So I need to sell 6 Whisper sync audio books to make the same as before


----------



## JeffreyKafer (May 22, 2011)

What percentage do you earn from ebook sales? 75?


----------



## Mark E. Cooper (May 29, 2011)

JeffreyKafer said:


> What percentage do you earn from ebook sales? 75?


I sell at $4.99 and get 70% but book 1 is free. I get 50% for audio. I know that my book 1 audio sells (when Whispered) for $2.34 on the sales page.


----------



## JeffreyKafer (May 22, 2011)

right, so someone like me who is ONLY trying to get the cheap audiobook will spend $5 on the ebook and then $2.99 on the audiobook. So you've made $3.50 on the ebook and $1.50 on the audiobook for a total of around $5. This is about the same as most people make on selling JUST the audiobook.

My point is that with Whispersync broken, you've probably not increased your revenue, because I'm not going to buy both the ebook and Audiobook without it.


----------



## Usedtoposthere (Nov 19, 2013)

I figure that WhisperSync gives me a rankings boost on the ebook as well as the audiobook, and may make somebody who was wavering about getting the audiobook--or getting the book at all--go ahead and do it, since it's a deal. It also seems to make them converts to audiobooks. I've been listening to some folks who've listened to one of mine as their first audiobook, and who especially love the WS functionality, raving about how cool it is to be able to listen. And that's all good for everybody, surely. That's how i see it, anyway. Any loss of revenue as sort-of a marketing expense. I've always seen "visibility" as my #1 goal in these first two years.


----------



## Atunah (Nov 20, 2008)

Rosalind James said:


> I figure that WhisperSync gives me a rankings boost on the ebook as well as the audiobook, and may make somebody who was wavering about getting the audiobook--or getting the book at all--go ahead and do it, since it's a deal. It also seems to make them converts to audiobooks. I've been listening to some folks who've listened to one of mine as their first audiobook, and who especially love the WS functionality, raving about how cool it is to be able to listen. And that's all good for everybody, surely. That's how i see it, anyway. Any loss of revenue as sort-of a marketing expense. I've always seen "visibility" as my #1 goal in these first two years.


I can tell you that I have been liking the whispersync feature so much with your book so far that I will be continuing on in the series with both ebook and audio. That is combination of how much I like your narrator and how affordable it will be to get the audio book, once I get the ebook.

For those that aren't sure what the benefits are with whispersync and of course each reader is different. For me it lets me start reading the book with my eyes. Then I can touch one button, throw on my head phones quickly with my bluetooth clip on and I go and do housework stuff. If I think I got distracted and didn't catch the last few minutes, I can go look at my tablet, page back on the immersion reading page and read along with the audio until I know where I was. It highlights the words as its spoken by the narrator. Its also helpful to do at the same time. Read the highlighted words as its being narrated. My eyes get messed up sometimes where I can't focus on the words as good and reading along with the audio really helps.

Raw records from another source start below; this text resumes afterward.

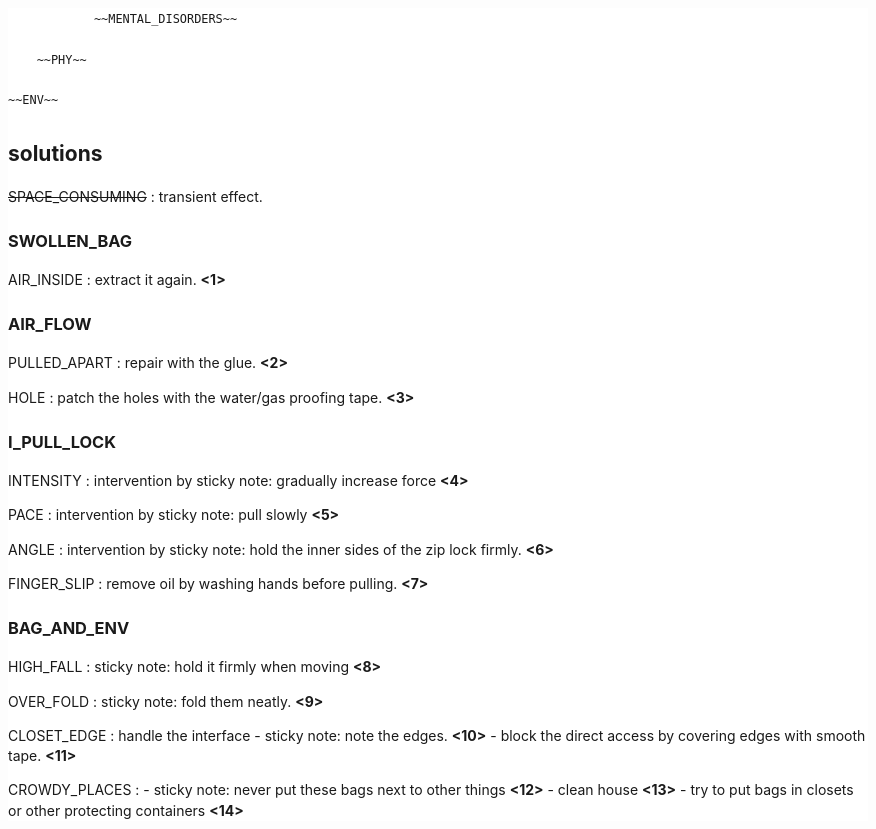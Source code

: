                 ~~MENTAL_DISORDERS~~

        ~~PHY~~

    ~~ENV~~


## solutions

~~SPACE_CONSUMING~~
:   transient effect.

### SWOLLEN_BAG

AIR_INSIDE
:   extract it again. **<1>**

### AIR_FLOW

PULLED_APART
:   repair with the glue. **<2>**

HOLE
:   patch the holes with the water/gas proofing tape.  **<3>**

### I_PULL_LOCK

INTENSITY
:   intervention by sticky note: gradually increase force **<4>**

PACE
:   intervention by sticky note: pull slowly **<5>**

ANGLE
:   intervention by sticky note: hold the inner sides of the zip lock firmly. **<6>**

FINGER_SLIP
:   remove oil by washing hands before pulling. **<7>**

### BAG_AND_ENV

HIGH_FALL
:   sticky note: hold it firmly when moving  **<8>**

OVER_FOLD
:   sticky note: fold them neatly. **<9>**

CLOSET_EDGE
:   handle the interface
    - sticky note: note the edges.  **<10>**
    - block the direct access by covering edges with smooth tape. **<11>**

CROWDY_PLACES
:   - sticky note: never put these bags next to other things **<12>**
    - clean house **<13>**
    - try to put bags in closets or other protecting containers **<14>**
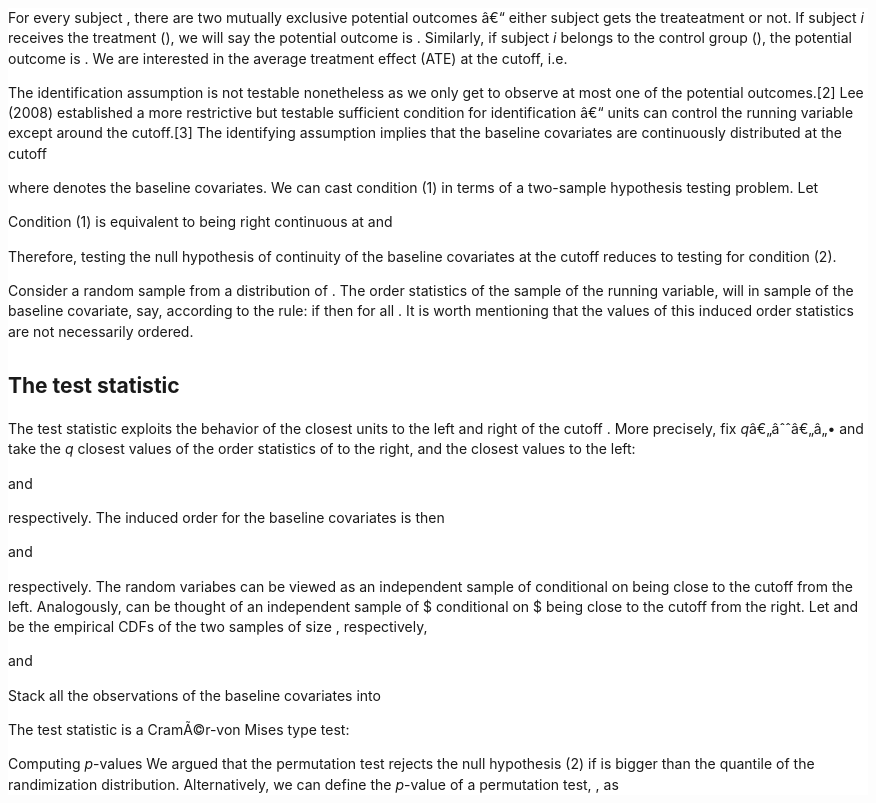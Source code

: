 For every subject , there are two mutually exclusive potential outcomes â€“ either subject gets the treateatment or not. If subject *i* receives the treatment (), we will say the potential outcome is . Similarly, if subject *i* belongs to the control group (), the potential outcome is . We are interested in the average treatment effect (ATE) at the cutoff, i.e.


The identification assumption is not testable nonetheless as we only get to observe at most one of the potential outcomes.[2] Lee (2008) established a more restrictive but testable sufficient condition for identification â€“ units can control the running variable except around the cutoff.[3] The identifying assumption implies that the baseline covariates are continuously distributed at the cutoff


where denotes the baseline covariates. We can cast condition (1) in terms of a two-sample hypothesis testing problem. Let


Condition (1) is equivalent to being right continuous at and


Therefore, testing the null hypothesis of continuity of the baseline covariates at the cutoff reduces to testing for condition (2).

Consider a random sample from a distribution of . The order statistics of the sample of the running variable, will in sample of the baseline covariate, say, according to the rule: if then for all . It is worth mentioning that the values of this induced order statistics are not necessarily ordered.

## The test statistic

The test statistic exploits the behavior of the closest units to the left and right of the cutoff . More precisely, fix *q*â€„âˆˆâ€„â„• and take the *q* closest values of the order statistics of to the right, and the closest values to the left:


and 


respectively. The induced order for the baseline covariates is then


 and 


respectively. The random variabes can be viewed as an independent sample of conditional on being close to the cutoff from the left. Analogously, can be thought of an independent sample of $ conditional on $ being close to the cutoff from the right. Let and be the empirical CDFs of the two samples of size , respectively,


 and 


Stack all the observations of the baseline covariates into


The test statistic is a CramÃ©r-von Mises type test:


Computing *p*-values
We argued that the permutation test rejects the null hypothesis (2) if is bigger than the quantile of the randimization distribution. Alternatively, we can define the *p*-value of a permutation test, , as

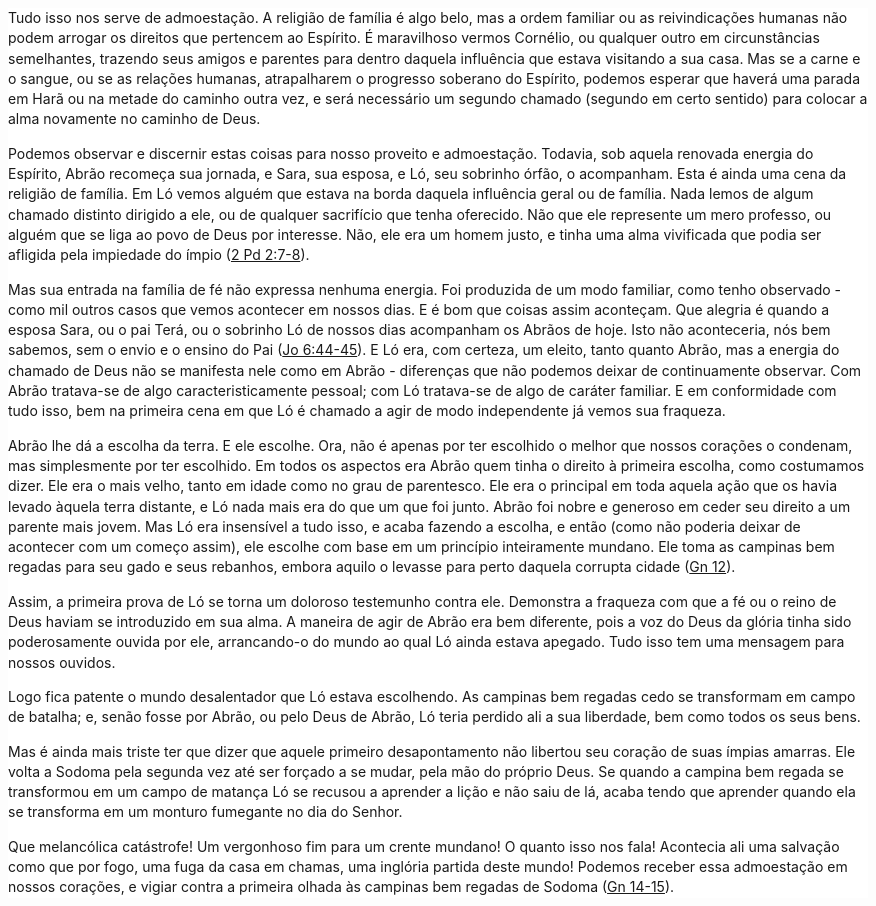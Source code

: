 Tudo isso nos serve de admoestação. A religião de família é algo belo, mas a ordem familiar ou as reivindicações humanas não podem arrogar os direitos que pertencem ao Espírito. É maravilhoso vermos Cornélio, ou qualquer outro em circunstâncias semelhantes, trazendo seus amigos e parentes para dentro daquela influência que estava visitando a sua casa. Mas se a carne e o sangue, ou se as relações humanas, atrapalharem o progresso soberano do Espírito, podemos esperar que haverá uma parada em Harã ou na metade do caminho outra vez, e será necessário um segundo chamado (segundo em certo sentido) para colocar a alma novamente no caminho de Deus.

Podemos observar e discernir estas coisas para nosso proveito e admoestação. Todavia, sob aquela renovada energia do Espírito, Abrão recomeça sua jornada, e Sara, sua esposa, e Ló, seu sobrinho órfão, o acompanham. Esta é ainda uma cena da religião de família. Em Ló vemos alguém que estava na borda daquela influência geral ou de família. Nada lemos de algum chamado distinto dirigido a ele, ou de qualquer sacrifício que tenha oferecido. Não que ele represente um mero professo, ou alguém que se liga ao povo de Deus por interesse. Não, ele era um homem justo, e tinha uma alma vivificada que podia ser afligida pela impiedade do ímpio ([2 Pd 2:7-8](http://bibliaonline.com.br/acf/2pe/2/7-8)).

Mas sua entrada na família de fé não expressa nenhuma energia. Foi produzida de um modo familiar, como tenho observado - como mil outros casos que vemos acontecer em nossos dias. E é bom que coisas assim aconteçam. Que alegria é quando a esposa Sara, ou o pai Terá, ou o sobrinho Ló de nossos dias acompanham os Abrãos de hoje. Isto não aconteceria, nós bem sabemos, sem o envio e o ensino do Pai ([Jo 6:44-45](http://bibliaonline.com.br/acf/jo/6/44-45)). E Ló era, com certeza, um eleito, tanto quanto Abrão, mas a energia do chamado de Deus não se manifesta nele como em Abrão - diferenças que não podemos deixar de continuamente observar. Com Abrão tratava-se de algo caracteristicamente pessoal; com Ló tratava-se de algo de caráter familiar. E em conformidade com tudo isso, bem na primeira cena em que Ló é chamado a agir de modo independente já vemos sua fraqueza.

Abrão lhe dá a escolha da terra. E ele escolhe. Ora, não é apenas por ter escolhido o melhor que nossos corações o condenam, mas simplesmente por ter escolhido. Em todos os aspectos era Abrão quem tinha o direito à primeira escolha, como costumamos dizer. Ele era o mais velho, tanto em idade como no grau de parentesco. Ele era o principal em toda aquela ação que os havia levado àquela terra distante, e Ló nada mais era do que um que foi junto. Abrão foi nobre e generoso em ceder seu direito a um parente mais jovem. Mas Ló era insensível a tudo isso, e acaba fazendo a escolha, e então (como não poderia deixar de acontecer com um começo assim), ele escolhe com base em um princípio inteiramente mundano. Ele toma as campinas bem regadas para seu gado e seus rebanhos, embora aquilo o levasse para perto daquela corrupta cidade ([Gn 12](http://bibliaonline.com.br/acf/gn/12)).

Assim, a primeira prova de Ló se torna um doloroso testemunho contra ele. Demonstra a fraqueza com que a fé ou o reino de Deus haviam se introduzido em sua alma. A maneira de agir de Abrão era bem diferente, pois a voz do Deus da glória tinha sido poderosamente ouvida por ele, arrancando-o do mundo ao qual Ló ainda estava apegado. Tudo isso tem uma mensagem para nossos ouvidos.

Logo fica patente o mundo desalentador que Ló estava escolhendo. As campinas bem regadas cedo se transformam em campo de batalha; e, senão fosse por Abrão, ou pelo Deus de Abrão, Ló teria perdido ali a sua liberdade, bem como todos os seus bens.

Mas é ainda mais triste ter que dizer que aquele primeiro desapontamento não libertou seu coração de suas ímpias amarras. Ele volta a Sodoma pela segunda vez até ser forçado a se mudar, pela mão do próprio Deus. Se quando a campina bem regada se transformou em um campo de matança Ló se recusou a aprender a lição e não saiu de lá, acaba tendo que aprender quando ela se transforma em um monturo fumegante no dia do Senhor.

Que melancólica catástrofe! Um vergonhoso fim para um crente mundano! O quanto isso nos fala! Acontecia ali uma salvação como que por fogo, uma fuga da casa em chamas, uma inglória partida deste mundo! Podemos receber essa admoestação em nossos corações, e vigiar contra a primeira olhada às campinas bem regadas de Sodoma ([Gn 14-15](http://bibliaonline.com.br/acf/gn/14/-15)).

It helps people with dyslexia, folks with other eye issues, etc. Its just plain convenient and its making a audio user out of someone like me that has been trying for years to get into audio books. I can go back and forth between reading with eyes and reading with ears as I please.

And yes of course the price of the audio book is an incentive for me. I wouldn't get them otherwise to begin with. So I own the ebook and I get a deal on the audio book. It is either that, or I only buy the ebook. Those that don't have the ebook, nor want it, they just go and buy the audio book out right. There are plenty of those folks. I am like an additional purchaser that would otherwise not purchase the audio. And why would I pay more money for an audio book if I can't even use the features that are most important to me, whispersync.


----------



## Pamela (Oct 6, 2010)

I sent emails to my narrators. Both want me to break the Whispersync.

Here's the reply from one of them:

________________________
_"Hi Pam,

I say go for it and break the whisper sync, 25 cents is just too little. Thank you for asking me. Oh and I found that movie "I know that voice" it's on my instant queue. As soon as I have time I look forward to watching it."_
______________

I deleted his name on purpose, but he's the narrator for 3 of my novels. My other narrator was positive about breaking Whispersync as well.

_____________________
_She says: "As for whispersync...I have no idea about any of it! great sleuthing on your end. I am up to try anything!! More money would be awesome if that's possible. What are the next steps? What do you need from me? I am game for any of your suggestions."_
________________________

(By the way - anyone who wants to see some really talented narrators - watch "I know That Voice." It's free if you have Amazon Prime on their site. It's mostly narrators for cartoons, but what they do with their voices is amazing and fun to watch.)


----------



## Usedtoposthere (Nov 19, 2013)

That's really cool to know, Atunah. Thanks for sharing. Really glad you've been enjoying hearing Claire read. I know I do.  I think she's going to win an Audie someday, on some book. I really do.


----------



## Atunah (Nov 20, 2008)

Rosalind James said:


> That's really cool to know, Atunah. Thanks for sharing. Really glad you've been enjoying hearing Claire read. I know I do.  I think she's going to win an Audie someday, on some book. I really do.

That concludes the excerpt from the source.